File photo: A helicopter drops sandbags to fill a broken levee caused by Hurrican Katrina. Photo courtesy of AFP.
by Staff Writers
Arlington VA (SPX) Mar 22, 2006
Researchers studying the effects of Hurricane Katrina on the levees of New Orleans used a 150 g-ton centrifuge to model one of New Orleans' levee sections and the hurricane forces that led to its failure. The goal of the test was to learn how layers of peat and clay beneath the levees might have contributed to the failure.

The centrifuge is part of the National Science Foundation (NSF) George E. Brown, Jr.
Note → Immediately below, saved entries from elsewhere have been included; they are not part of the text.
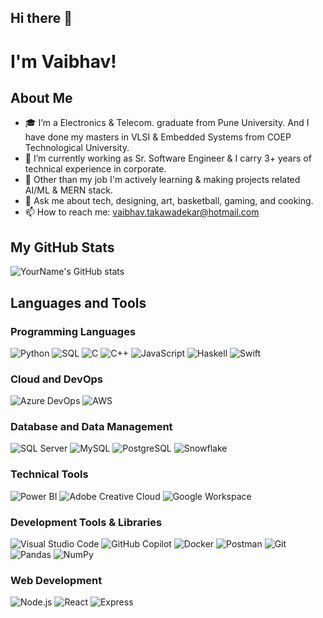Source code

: ## Hi there 👋
# I'm Vaibhav!

## About Me
- 🎓 I’m a Electronics & Telecom. graduate from Pune University. And I have done my masters in VLSI & Embedded Systems from COEP Technological University.
- 🔭 I’m currently working as Sr. Software Engineer & I carry 3+ years of technical experience in corporate.
- 🌱 Other than my job I'm actively learning & making projects related AI/ML & MERN stack.
- 💬 Ask me about tech, designing, art, basketball, gaming, and cooking.
- 📫 How to reach me: vaibhav.takawadekar@hotmail.com

## My GitHub Stats
![YourName's GitHub stats](https://github-readme-stats.vercel.app/api?username=vaibhavtakawadekar&show_icons=true&theme=radical)

## Languages and Tools

### Programming Languages

![Python](https://img.shields.io/badge/-Python-3776AB?style=flat-square&logo=Python&logoColor=white)
![SQL](https://img.shields.io/badge/-SQL-4479A1?style=flat-square&logo=MySQL&logoColor=white)
![C](https://img.shields.io/badge/-C-00599C?style=flat-square&logo=C&logoColor=white)
![C++](https://img.shields.io/badge/-C++-00599C?style=flat-square&logo=Cplusplus&logoColor=white)
![JavaScript](https://img.shields.io/badge/-JavaScript-F7DF1E?style=flat-square&logo=javascript&logoColor=black)
![Haskell](https://img.shields.io/badge/-Haskell-5D4F85?style=flat-square&logo=Haskell&logoColor=white)
![Swift](https://img.shields.io/badge/-Swift-FA7343?style=flat-square&logo=Swift&logoColor=white)

### Cloud and DevOps

![Azure DevOps](https://img.shields.io/badge/-Azure_DevOps-0078D7?style=flat-square&logo=AzureDevOps&logoColor=white)
![AWS](https://img.shields.io/badge/-AWS-232F3E?style=flat-square&logo=amazon-aws&logoColor=white)

### Database and Data Management

![SQL Server](https://img.shields.io/badge/-SQL_Server-CC2927?style=flat-square&logo=microsoft-sql-server&logoColor=white)
![MySQL](https://img.shields.io/badge/-MySQL-4479A1?style=flat-square&logo=MySQL&logoColor=white)
![PostgreSQL](https://img.shields.io/badge/-PostgreSQL-4169E1?style=flat-square&logo=PostgreSQL&logoColor=white)
![Snowflake](https://img.shields.io/badge/-Snowflake-29B5E8?style=flat-square&logo=Snowflake&logoColor=white)

### Technical Tools

![Power BI](https://img.shields.io/badge/-Power_BI-F2C811?style=flat-square&logo=PowerBI&logoColor=black)
![Adobe Creative Cloud](https://img.shields.io/badge/-Adobe_Creative_Cloud-DA1F26?style=flat-square&logo=AdobeCreativeCloud&logoColor=white)
![Google Workspace](https://img.shields.io/badge/-Google_Workspace-4285F4?style=flat-square&logo=GoogleWorkspace&logoColor=white)

### Development Tools & Libraries

![Visual Studio Code](https://img.shields.io/badge/-Visual_Studio_Code-007ACC?style=flat-square&logo=VisualStudioCode&logoColor=white)
![GitHub Copilot](https://img.shields.io/badge/-GitHub_Copilot-2088FF?style=flat-square&logo=GitHub&logoColor=white)
![Docker](https://img.shields.io/badge/-Docker-2496ED?style=flat-square&logo=Docker&logoColor=white)
![Postman](https://img.shields.io/badge/-Postman-FF6C37?style=flat-square&logo=Postman&logoColor=white)
![Git](https://img.shields.io/badge/-Git-F05032?style=flat-square&logo=Git&logoColor=white)
![Pandas](https://img.shields.io/badge/-Pandas-150458?style=flat-square&logo=Pandas&logoColor=white)
![NumPy](https://img.shields.io/badge/-NumPy-013243?style=flat-square&logo=NumPy&logoColor=white)

### Web Development

![Node.js](https://img.shields.io/badge/-Node.js-339933?style=flat-square&logo=Node.js&logoColor=white)
![React](https://img.shields.io/badge/-React-61DAFB?style=flat-square&logo=React&logoColor=black)
![Express](https://img.shields.io/badge/-Express-000000?style=flat-square&logo=Express&logoColor=white)

<!--
**vaibhavtakawadekar/vaibhavtakawadekar** is a ✨ _special_ ✨ repository because its `README.md` (this file) appears on your GitHub profile.

Here are some ideas to get you started:

- 🔭 I’m currently working on ...
- 🌱 I’m currently learning ...
- 👯 I’m looking to collaborate on ...
- 🤔 I’m looking for help with ...
- 💬 Ask me about ...
- 📫 How to reach me: ...
- 😄 Pronouns: ...
- ⚡ Fun fact: ...
-->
Network for Earthquake Engineering Simulation (NEES), an interconnected, nationally distributed system of 15 facilities for studying the effects of full-scale earthquake forces on structures and materials.

Tarek Abdoun of Rensselaer Polytechnic Institute (RPI), who led the levee test as part of the U.S. Army Corps of Engineers Hurricane Katrina Interagency Performance Evaluation Task Force, presented the team's preliminary findings in New Orleans on March 20 at a public meeting of a National Academies committee that is reviewing the study.

During the experiment, the researchers subjected a scaled-down model of the 17th Street Canal levee in New Orleans--complete with local-source peat--to extreme conditions like those experienced during the hurricane on Aug. 29, 2005. The experiment suggested earth sliding along a weak clay layer that underlies a bed of peat directly beneath the levee helped to bring down the 17th Street structure.

The researchers consider the results to be preliminary and will conduct additional tests in the coming weeks.

In addition to supporting experiments like the RPI centrifuge test, NSF has granted some 80 awards to researchers studying the effects of Hurricane Katrina and gathering information that can help prepare for future national disasters.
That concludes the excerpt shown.